第63期王位戦28日開幕 藤井聡太王位の3連覇か、豊島将之九段の雪辱か

第63期王位戦28日開幕 藤井聡太王位の3連覇か、豊島将之九段の雪辱か|文化・芸能|徳島ニュース|徳島新聞電子版

今期はどうなるか・・・


2022/6/27 5:00

藤井聡太王位(19)=竜王、叡王、王将、棋聖=に豊島将之九段(32)が挑戦する「お~いお茶杯第63期王位戦」(徳島新聞社など新聞三社連合主催、伊藤園特別協賛)7番勝負が28日から始まる。昨年、王位戦だけでなく、叡王戦と竜王戦の三つのタイトル戦で対局した2人が再びぶつかることになった。両対局者に大舞台で戦う意気込みを聞くとともに、永世名人の資格を持つ森内俊之九段(51)と、このところ王位リーグの常連となっている佐々木大地七段(27)に7番勝負の展望を語ってもらった。

藤井聡太王位、序盤の修正が課題

豊島九段は、序盤の研究や知識が非常に深く、戦型選択のバリエーションも豊富です。中盤の鋭い踏み込み、悪くなってからの粘りも優れています。苦しいときであっても、相手を楽にさせない技術は、本当に素晴らしいと思っています。見習っていかなくてはいけないところのひとつです。

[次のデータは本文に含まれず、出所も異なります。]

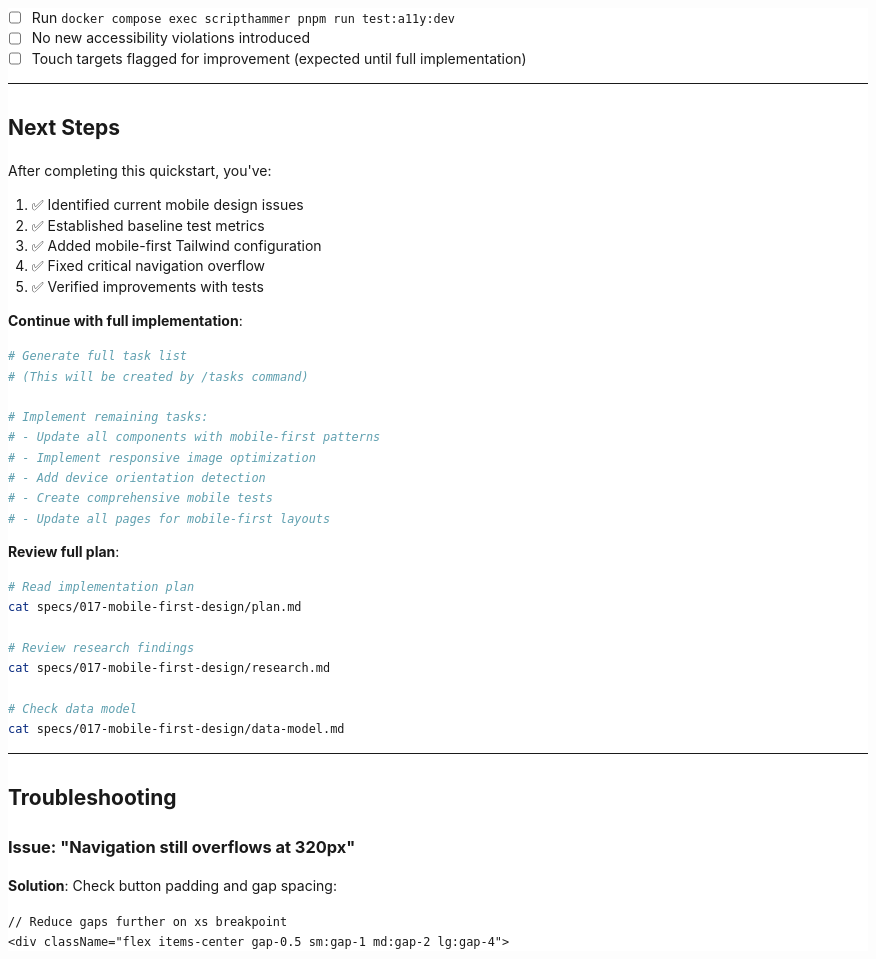 - [ ] Run `docker compose exec scripthammer pnpm run test:a11y:dev`
- [ ] No new accessibility violations introduced
- [ ] Touch targets flagged for improvement (expected until full implementation)

---

## Next Steps

After completing this quickstart, you've:

1. ✅ Identified current mobile design issues
2. ✅ Established baseline test metrics
3. ✅ Added mobile-first Tailwind configuration
4. ✅ Fixed critical navigation overflow
5. ✅ Verified improvements with tests

**Continue with full implementation**:

```bash
# Generate full task list
# (This will be created by /tasks command)

# Implement remaining tasks:
# - Update all components with mobile-first patterns
# - Implement responsive image optimization
# - Add device orientation detection
# - Create comprehensive mobile tests
# - Update all pages for mobile-first layouts
```

**Review full plan**:

```bash
# Read implementation plan
cat specs/017-mobile-first-design/plan.md

# Review research findings
cat specs/017-mobile-first-design/research.md

# Check data model
cat specs/017-mobile-first-design/data-model.md
```

---

## Troubleshooting

### Issue: "Navigation still overflows at 320px"

**Solution**: Check button padding and gap spacing:

```tsx
// Reduce gaps further on xs breakpoint
<div className="flex items-center gap-0.5 sm:gap-1 md:gap-2 lg:gap-4">
```
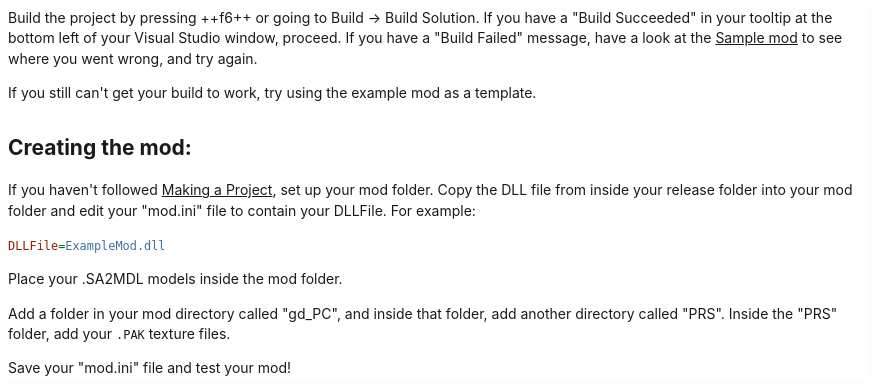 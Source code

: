 Build the project by pressing ++f6++ or going to Build -> Build Solution. If you have a "Build Succeeded" in your tooltip at the bottom left of your Visual Studio window, proceed. If you have a "Build Failed" message, have a look at the [Sample mod](examples.md) to see where you went wrong, and try again. 

If you still can't get your build to work, try using the example mod as a template.

## Creating the mod:

If you haven't followed [Making a Project](MakingProject.md), set up your mod folder. Copy the DLL file from inside your release folder into your mod folder and edit your "mod.ini" file to contain your DLLFile. For example:

```ini
DLLFile=ExampleMod.dll
```

Place your .SA2MDL models inside the mod folder.

Add a folder in your mod directory called "gd_PC", and inside that folder, add another directory called "PRS". Inside the "PRS" folder, add your `.PAK` texture files.

Save your "mod.ini" file and test your mod!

ふじい・そうた 2002年、愛知県瀬戸市出身。杉本昌隆八段門下、12年、6級で奨励会入会。16年、四段昇段。17年にかけデビューから29連勝で連勝記録を更新。20年、棋聖で初タイトル、王位で二冠。21年、棋聖、王位防衛。叡王、竜王奪取で四冠。九段。22年、王将獲得で五冠に。詰め将棋で鍛えた鋭い終盤力を持つ居飛車党。
ふじい・そうた 2002年、愛知県瀬戸市出身。杉本昌隆八段門下、12年、6級で奨励会入会。16年、四段昇段。17年にかけデビューから29連勝で連勝記録を更新。20年、棋聖で初タイトル、王位で二冠。21年、棋聖、王位防衛。叡王、竜王奪取で四冠。九段。22年、王将獲得で五冠に。詰め将棋で鍛えた鋭い終盤力を持つ居飛車党。

昨年のタイトル戦では、序盤で豊島九段に先行される展開が多かったように感じています。序盤が自分にとって最大の修正するべき課題だと思います。

特にこちらが後手番のとき、豊島九段の作戦にどのように対応するのかを考えなければいけません。後手番だと幅広い展開に合わせる必要があります。序盤の定跡だったり、その後の指し方を含めて、いまより良くしていけるように取り組んでいます。

相居飛車の主な戦型は矢倉、相掛かり、角換わりですが、どれを選ぶかこだわりがないというのが、近いところかと思います。定跡の研究をしていても、そこから外れたときに対応できないと意味がありません。経験値を増やし、自分自身でしっかり将棋を考える必要があると感じています。

王位戦7番勝負は、持ち時間が8時間あります。一手一手を考えて、結果的に自分の個性が出るように指したいですね。全国各地を転戦しながらの対局です。移動は好きなので、毎回楽しみがある棋戦だなと感じています。

豊島将之九段、中終盤強化を意識

昨年無冠となりましたが、またタイトル戦で対局することができ、うれしく思います。

藤井王位は居飛車党の本格派です。序中盤はじっくりした戦いを好まれ、鋭い終盤力を持っています。昨年の藤井王位とのタイトル戦を振り返ると、序盤で指しやすくなった将棋もありましたが、決めきることができませんでした。2日制は王位戦が1勝4敗、竜王戦は4連敗でしたので、今期は一局一局、たくさん対局できるようにしたいと思っています。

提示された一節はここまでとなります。